Avevo dieci anni quando la mia vita di colpo è cambiata. Ero solo un nome su una lista lunghissima di altri nomi, lettere che si susseguono senza senso: è così la vita per un bambino abbandonato, che non ha nessun altro al mondo e dipende dal buon cuore di quei pochi istituti che ancora hanno il coraggio di combattere contro la povertà e l’indifferenza politica. Dopotutto nella mia terra è normale vedere frotte di bambini correre sulle strade polverose senza nessun adulto intorno.

Leggi anche: “Perché non vi aprite all’adozione?”

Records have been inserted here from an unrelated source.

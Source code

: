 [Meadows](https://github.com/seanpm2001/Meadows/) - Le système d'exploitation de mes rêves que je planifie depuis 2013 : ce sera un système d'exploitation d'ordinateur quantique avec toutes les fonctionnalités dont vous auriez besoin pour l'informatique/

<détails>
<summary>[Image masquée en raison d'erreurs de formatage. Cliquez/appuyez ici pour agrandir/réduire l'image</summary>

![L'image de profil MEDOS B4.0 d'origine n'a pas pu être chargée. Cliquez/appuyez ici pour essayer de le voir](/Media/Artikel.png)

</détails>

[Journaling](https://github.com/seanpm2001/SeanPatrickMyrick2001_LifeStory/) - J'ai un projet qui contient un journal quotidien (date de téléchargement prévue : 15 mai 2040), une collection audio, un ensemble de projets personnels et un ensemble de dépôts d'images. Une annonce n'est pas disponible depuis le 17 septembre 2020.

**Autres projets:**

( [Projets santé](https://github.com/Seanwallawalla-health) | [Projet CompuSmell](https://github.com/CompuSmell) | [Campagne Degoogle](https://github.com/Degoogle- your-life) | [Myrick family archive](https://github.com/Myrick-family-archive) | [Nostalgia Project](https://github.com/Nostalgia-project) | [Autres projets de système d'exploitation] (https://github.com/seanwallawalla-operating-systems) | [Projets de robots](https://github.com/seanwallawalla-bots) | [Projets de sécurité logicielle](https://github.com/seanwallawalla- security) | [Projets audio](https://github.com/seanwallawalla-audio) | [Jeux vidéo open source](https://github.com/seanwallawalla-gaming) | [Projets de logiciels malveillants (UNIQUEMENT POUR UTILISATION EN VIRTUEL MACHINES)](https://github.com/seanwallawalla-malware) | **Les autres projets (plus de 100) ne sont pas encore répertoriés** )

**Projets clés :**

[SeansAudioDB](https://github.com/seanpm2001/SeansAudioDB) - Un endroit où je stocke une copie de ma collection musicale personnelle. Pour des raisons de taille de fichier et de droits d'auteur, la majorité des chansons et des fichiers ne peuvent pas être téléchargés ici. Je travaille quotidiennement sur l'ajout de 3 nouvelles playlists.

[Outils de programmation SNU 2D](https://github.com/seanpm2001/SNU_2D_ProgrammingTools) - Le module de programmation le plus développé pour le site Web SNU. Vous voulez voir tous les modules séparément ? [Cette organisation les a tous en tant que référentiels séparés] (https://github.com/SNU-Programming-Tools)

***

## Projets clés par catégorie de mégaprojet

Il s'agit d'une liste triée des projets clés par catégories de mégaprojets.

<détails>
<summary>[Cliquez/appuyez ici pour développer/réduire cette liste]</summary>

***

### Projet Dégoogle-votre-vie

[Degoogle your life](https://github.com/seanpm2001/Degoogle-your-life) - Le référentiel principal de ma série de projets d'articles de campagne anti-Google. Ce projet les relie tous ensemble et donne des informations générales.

Quando sono arrivata in Italia ero troppo grande per non essere stata toccata dalla disperazione che avevo vissuto e troppo piccola per capire la storia d’amore che mi stava proiettando verso una nuova vita. Mi ci sono voluti anni per adattarmi al nuovo contesto. Per quanto desiderassi una famiglia e una cosa tutta mia, ero interiormente divisa, sapevo che non erano quelle due persone i miei veri genitori. Quelli che mi avevano generata e messa al mondo e per quanto mi affezionassi a loro ogni giorno di più, continuavo a chiedermi perché il mio papà e la mia mamma non mi avevano voluta. Come dicevo mi ci sono voluti anni per capire. Anni fatti di silenzio e di pianti improvvisi. Di fughe insensate, di ribellioni immotivate. Sono stati gli anni in cui ho imparato a capire chi erano davvero i miei genitori: persone speciali con la straordinaria capacità di attendere i miei tempi nonostante me, per offrirmi risposte che nemmeno sapevo di chiedere.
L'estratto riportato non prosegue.